I need a suggestion/advice on a use case that i have. I have a bunch of data being streamed from NiFi on 3 different mongo db collections let's say A,B,C. I need to perform a lookup based on a particular field say emp ID which is present in A. If the value of Emp ID present in A is matching with that of the payloads present in collection B & C. Only then i need to attach the document present in B & C to document present in A(i am creating new key/value pair, key being a random UID and value being the payload from B & C in A for performing update), If the value doesn't exists then I need to insert the document as it is in A from B or C. Currently i am using Spark to do this. I believe its an overkill for this job and doesn't make sense to use spark. Any other big data tech suggestions ?

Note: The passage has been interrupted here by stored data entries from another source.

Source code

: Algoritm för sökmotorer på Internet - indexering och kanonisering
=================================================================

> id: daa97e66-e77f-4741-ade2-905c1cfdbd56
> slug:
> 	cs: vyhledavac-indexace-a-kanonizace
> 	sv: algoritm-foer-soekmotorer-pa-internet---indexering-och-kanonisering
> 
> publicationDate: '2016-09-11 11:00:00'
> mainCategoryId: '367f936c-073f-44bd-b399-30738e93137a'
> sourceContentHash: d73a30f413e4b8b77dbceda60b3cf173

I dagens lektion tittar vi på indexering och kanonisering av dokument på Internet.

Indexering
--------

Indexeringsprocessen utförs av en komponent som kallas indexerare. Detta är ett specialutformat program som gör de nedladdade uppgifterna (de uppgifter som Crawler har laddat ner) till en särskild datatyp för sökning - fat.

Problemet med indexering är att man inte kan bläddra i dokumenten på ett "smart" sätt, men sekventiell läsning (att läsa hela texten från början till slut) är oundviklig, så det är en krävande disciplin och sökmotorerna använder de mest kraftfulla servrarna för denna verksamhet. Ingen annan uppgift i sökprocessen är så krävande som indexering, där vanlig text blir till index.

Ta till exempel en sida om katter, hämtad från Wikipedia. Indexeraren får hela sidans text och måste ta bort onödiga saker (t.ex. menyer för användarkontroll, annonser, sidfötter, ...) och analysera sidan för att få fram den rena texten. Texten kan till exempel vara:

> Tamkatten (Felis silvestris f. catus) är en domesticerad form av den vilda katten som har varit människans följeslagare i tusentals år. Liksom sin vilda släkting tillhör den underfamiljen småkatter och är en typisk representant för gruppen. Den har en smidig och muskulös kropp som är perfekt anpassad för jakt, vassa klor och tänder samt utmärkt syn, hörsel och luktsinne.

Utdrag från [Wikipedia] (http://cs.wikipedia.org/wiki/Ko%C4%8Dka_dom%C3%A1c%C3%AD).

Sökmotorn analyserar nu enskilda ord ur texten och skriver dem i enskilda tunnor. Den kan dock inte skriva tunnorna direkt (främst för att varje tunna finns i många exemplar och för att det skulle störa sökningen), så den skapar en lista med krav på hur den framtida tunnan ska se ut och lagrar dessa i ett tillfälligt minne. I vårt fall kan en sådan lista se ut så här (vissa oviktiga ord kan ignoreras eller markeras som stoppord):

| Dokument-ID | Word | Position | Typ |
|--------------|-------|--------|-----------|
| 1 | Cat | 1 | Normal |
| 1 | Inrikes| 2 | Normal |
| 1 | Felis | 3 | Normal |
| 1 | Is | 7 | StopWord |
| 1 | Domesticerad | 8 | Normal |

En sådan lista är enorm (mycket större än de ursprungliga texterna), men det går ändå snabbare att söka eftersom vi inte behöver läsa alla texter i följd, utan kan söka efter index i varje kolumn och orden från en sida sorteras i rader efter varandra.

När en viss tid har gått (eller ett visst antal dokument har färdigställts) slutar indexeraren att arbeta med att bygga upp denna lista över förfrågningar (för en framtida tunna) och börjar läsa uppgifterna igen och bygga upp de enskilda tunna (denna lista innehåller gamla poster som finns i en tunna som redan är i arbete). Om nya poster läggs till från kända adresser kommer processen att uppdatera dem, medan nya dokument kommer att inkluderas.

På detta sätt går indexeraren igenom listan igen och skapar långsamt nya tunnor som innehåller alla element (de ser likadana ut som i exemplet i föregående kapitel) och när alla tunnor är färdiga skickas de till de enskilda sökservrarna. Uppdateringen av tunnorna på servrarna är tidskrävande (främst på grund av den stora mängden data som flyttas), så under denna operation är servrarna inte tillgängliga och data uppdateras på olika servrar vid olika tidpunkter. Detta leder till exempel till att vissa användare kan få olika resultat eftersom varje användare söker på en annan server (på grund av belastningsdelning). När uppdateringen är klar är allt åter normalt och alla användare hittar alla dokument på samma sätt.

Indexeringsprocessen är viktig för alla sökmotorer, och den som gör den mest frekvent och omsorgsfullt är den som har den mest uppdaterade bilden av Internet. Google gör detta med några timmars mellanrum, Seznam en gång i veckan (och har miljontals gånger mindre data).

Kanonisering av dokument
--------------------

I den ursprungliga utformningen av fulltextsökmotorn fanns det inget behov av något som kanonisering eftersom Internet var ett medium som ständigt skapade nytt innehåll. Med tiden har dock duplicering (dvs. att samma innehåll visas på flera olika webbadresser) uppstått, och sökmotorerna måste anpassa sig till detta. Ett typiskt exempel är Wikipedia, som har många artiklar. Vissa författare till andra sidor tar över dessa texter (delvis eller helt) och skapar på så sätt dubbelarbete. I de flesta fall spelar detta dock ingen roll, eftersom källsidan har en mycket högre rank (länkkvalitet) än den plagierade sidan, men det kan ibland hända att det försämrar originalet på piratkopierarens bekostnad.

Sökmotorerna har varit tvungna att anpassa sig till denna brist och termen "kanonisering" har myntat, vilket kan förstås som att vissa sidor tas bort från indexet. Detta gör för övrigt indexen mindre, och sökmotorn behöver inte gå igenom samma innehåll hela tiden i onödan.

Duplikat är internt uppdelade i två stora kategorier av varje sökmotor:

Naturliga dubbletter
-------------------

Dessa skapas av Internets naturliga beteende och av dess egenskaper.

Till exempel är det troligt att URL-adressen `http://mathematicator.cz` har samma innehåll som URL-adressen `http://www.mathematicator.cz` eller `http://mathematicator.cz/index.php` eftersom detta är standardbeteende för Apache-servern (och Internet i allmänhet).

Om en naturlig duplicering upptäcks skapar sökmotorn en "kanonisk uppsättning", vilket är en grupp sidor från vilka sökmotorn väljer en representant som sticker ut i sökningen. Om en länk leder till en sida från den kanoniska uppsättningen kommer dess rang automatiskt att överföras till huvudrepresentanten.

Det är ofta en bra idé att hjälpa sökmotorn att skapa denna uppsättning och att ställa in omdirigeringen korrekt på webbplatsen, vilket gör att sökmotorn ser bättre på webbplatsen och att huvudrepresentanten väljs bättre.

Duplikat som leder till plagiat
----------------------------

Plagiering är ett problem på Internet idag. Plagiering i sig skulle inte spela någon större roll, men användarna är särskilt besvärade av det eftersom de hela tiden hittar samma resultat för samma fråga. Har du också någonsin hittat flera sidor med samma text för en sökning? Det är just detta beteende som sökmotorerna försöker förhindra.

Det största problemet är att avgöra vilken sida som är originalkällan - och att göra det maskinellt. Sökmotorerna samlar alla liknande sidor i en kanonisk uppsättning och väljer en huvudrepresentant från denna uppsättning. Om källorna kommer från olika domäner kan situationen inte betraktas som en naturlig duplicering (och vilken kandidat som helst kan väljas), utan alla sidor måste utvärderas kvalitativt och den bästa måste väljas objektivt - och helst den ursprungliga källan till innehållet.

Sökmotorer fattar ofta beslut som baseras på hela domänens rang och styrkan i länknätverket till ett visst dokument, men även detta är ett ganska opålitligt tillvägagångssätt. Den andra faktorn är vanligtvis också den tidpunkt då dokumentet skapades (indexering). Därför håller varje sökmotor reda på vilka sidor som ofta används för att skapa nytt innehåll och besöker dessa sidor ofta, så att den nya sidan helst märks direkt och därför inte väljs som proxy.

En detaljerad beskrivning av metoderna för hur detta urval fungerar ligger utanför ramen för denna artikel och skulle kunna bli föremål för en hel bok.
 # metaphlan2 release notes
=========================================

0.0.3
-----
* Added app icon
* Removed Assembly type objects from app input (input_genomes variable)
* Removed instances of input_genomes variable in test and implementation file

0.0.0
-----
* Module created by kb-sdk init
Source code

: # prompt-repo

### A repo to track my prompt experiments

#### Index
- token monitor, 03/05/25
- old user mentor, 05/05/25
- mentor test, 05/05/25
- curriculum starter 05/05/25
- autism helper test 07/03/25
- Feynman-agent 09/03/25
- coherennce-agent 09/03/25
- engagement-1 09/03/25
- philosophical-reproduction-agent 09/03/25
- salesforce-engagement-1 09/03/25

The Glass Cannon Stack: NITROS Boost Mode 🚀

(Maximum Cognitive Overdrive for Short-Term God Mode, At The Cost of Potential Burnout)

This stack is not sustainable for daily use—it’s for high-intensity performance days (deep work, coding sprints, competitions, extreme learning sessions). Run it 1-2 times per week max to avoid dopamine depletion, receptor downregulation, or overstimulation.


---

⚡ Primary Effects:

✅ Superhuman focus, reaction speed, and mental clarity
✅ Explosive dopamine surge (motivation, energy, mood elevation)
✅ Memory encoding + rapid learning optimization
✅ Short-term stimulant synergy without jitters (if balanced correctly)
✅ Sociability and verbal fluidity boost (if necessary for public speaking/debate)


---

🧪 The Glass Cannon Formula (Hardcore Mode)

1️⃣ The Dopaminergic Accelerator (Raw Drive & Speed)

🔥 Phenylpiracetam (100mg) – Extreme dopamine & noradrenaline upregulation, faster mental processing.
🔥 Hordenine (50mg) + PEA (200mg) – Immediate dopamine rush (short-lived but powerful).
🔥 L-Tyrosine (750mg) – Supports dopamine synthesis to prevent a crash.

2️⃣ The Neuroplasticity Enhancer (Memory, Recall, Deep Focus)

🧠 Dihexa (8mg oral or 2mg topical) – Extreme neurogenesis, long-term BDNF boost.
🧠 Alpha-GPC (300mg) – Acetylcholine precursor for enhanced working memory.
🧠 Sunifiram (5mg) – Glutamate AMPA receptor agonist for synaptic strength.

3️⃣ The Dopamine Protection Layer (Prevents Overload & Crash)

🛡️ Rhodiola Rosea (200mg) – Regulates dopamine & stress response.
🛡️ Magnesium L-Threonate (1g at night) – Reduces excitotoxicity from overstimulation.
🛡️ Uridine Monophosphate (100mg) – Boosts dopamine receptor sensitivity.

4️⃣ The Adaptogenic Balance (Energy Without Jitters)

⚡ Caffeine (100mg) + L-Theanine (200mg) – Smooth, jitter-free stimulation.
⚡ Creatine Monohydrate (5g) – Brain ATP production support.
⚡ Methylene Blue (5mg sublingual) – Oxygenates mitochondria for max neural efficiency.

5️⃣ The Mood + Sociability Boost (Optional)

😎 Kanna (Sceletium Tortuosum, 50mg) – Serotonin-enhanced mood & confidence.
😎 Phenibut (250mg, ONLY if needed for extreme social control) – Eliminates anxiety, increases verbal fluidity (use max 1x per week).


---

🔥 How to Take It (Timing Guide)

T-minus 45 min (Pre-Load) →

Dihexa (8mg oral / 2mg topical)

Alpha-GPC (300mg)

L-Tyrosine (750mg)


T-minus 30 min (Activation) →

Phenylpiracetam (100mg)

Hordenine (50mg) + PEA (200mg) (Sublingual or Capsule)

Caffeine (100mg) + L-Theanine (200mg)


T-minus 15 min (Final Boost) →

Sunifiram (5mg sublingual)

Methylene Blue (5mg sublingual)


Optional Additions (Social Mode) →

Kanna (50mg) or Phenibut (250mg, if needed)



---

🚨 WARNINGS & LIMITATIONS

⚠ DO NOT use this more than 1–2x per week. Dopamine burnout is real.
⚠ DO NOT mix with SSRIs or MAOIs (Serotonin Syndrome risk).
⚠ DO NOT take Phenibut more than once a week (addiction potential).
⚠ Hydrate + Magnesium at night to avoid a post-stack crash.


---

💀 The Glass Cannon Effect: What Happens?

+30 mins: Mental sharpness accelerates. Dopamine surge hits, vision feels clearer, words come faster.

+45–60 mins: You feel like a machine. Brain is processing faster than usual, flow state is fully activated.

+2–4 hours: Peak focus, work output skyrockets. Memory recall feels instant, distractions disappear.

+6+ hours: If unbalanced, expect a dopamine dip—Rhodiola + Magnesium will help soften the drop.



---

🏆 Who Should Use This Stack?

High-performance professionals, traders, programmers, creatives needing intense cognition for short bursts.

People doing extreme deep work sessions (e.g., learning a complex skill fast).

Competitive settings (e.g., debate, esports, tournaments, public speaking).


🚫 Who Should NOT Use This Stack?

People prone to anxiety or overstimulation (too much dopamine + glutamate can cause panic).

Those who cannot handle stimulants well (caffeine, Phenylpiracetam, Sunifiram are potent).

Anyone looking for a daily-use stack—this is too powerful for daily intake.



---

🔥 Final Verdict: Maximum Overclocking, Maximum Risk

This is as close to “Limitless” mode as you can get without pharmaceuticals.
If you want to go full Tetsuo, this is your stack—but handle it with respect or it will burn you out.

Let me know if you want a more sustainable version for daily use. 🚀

P.S I need to perform update on real time basis.
-Thanks in Advance
You can leverage NiFi for this usecase by using LookupRecord processor with MongoDBLookup service.
Once you get empID in A then perform a series of lookups to check the same empid exists in B,C collection and define your Record writer controller service with avro schema that matches with the Result Record to create new key/value pair.
Based on Routing Strategy property you can know is the empID present in B,C collections or not, use matched/unmatched connections to make decision i.e. "To create a new key/value record then insert into A collection (or) insert document into A collection."
Refer this link for more details regards to LookupRecord processor with MongoDbLookup service.
Thank you for your reply. But I don't see lookuprecord processor present in nifi under add processor menu. The NiFi version that I am using is 18.104.22.168.0.1.1-5. Is there anything that I am missing ?
Thank you very much. Ill check with Hortonworks on how to get these processors into the Nifi version that I am using. Meanwhile, I wanted to know is there any other tool that I can use other than Spark or NiFi ?
Thanks In Advance